[Saved entries]

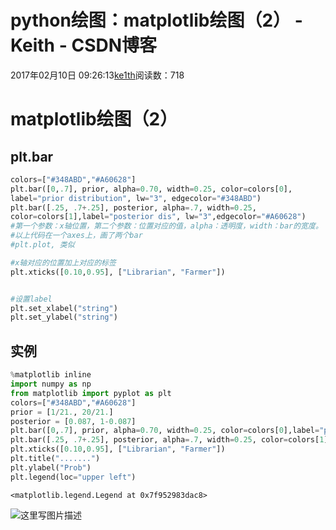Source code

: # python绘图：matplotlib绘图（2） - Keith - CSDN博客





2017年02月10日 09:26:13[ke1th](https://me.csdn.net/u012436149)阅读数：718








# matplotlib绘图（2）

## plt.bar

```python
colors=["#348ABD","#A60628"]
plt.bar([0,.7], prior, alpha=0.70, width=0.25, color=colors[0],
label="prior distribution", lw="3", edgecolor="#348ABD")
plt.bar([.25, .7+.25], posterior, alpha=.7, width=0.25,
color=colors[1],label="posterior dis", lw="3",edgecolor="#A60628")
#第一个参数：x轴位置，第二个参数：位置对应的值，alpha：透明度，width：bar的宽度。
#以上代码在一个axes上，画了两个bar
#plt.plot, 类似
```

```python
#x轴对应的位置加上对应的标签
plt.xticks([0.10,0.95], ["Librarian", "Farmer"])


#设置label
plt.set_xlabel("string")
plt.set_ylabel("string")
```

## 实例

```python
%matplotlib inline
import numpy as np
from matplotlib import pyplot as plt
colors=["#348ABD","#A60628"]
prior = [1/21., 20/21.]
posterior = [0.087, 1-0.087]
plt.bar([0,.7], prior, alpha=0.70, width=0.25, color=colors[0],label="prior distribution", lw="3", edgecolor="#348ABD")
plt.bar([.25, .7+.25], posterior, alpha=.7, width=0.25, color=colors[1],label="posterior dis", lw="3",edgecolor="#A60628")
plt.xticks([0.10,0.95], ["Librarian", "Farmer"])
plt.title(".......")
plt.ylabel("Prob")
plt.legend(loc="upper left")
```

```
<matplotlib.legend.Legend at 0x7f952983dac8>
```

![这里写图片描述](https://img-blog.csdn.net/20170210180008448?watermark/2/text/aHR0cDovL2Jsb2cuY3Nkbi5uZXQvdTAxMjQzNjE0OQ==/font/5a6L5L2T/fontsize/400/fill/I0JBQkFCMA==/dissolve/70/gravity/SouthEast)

= TASK DETAILS =
From the first line to the last, please copy the data exactly, with the pictures left out.

= SOLUTION FOR THIS TASK =
Source code

: # python绘图：matplotlib绘图（2） - Keith - CSDN博客





2017年02月10日 09:26:13[ke1th](https://me.csdn.net/u012436149)阅读数：718








# matplotlib绘图（2）

## plt.bar

```python
colors=["#348ABD","#A60628"]
plt.bar([0,.7], prior, alpha=0.70, width=0.25, color=colors[0],
label="prior distribution", lw="3", edgecolor="#348ABD")
plt.bar([.25, .7+.25], posterior, alpha=.7, width=0.25,
color=colors[1],label="posterior dis", lw="3",edgecolor="#A60628")
#第一个参数：x轴位置，第二个参数：位置对应的值，alpha：透明度，width：bar的宽度。
#以上代码在一个axes上，画了两个bar
#plt.plot, 类似
```

```python
#x轴对应的位置加上对应的标签
plt.xticks([0.10,0.95], ["Librarian", "Farmer"])


#设置label
plt.set_xlabel("string")
plt.set_ylabel("string")
```

## 实例

```python
%matplotlib inline
import numpy as np
from matplotlib import pyplot as plt
colors=["#348ABD","#A60628"]
prior = [1/21., 20/21.]
posterior = [0.087, 1-0.087]
plt.bar([0,.7], prior, alpha=0.70, width=0.25, color=colors[0],label="prior distribution", lw="3", edgecolor="#348ABD")
plt.bar([.25, .7+.25], posterior, alpha=.7, width=0.25, color=colors[1],label="posterior dis", lw="3",edgecolor="#A60628")
plt.xticks([0.10,0.95], ["Librarian", "Farmer"])
plt.title(".......")
plt.ylabel("Prob")
plt.legend(loc="upper left")
```

```
<matplotlib.legend.Legend at 0x7f952983dac8>
```

![这里写图片描述](https://img-blog.csdn.net/20170210180008448?watermark/2/text/aHR0cDovL2Jsb2cuY3Nkbi5uZXQvdTAxMjQzNjE0OQ==/font/5a6L5L2T/fontsize/400/fill/I0JBQkFCMA==/dissolve/70/gravity/SouthEast)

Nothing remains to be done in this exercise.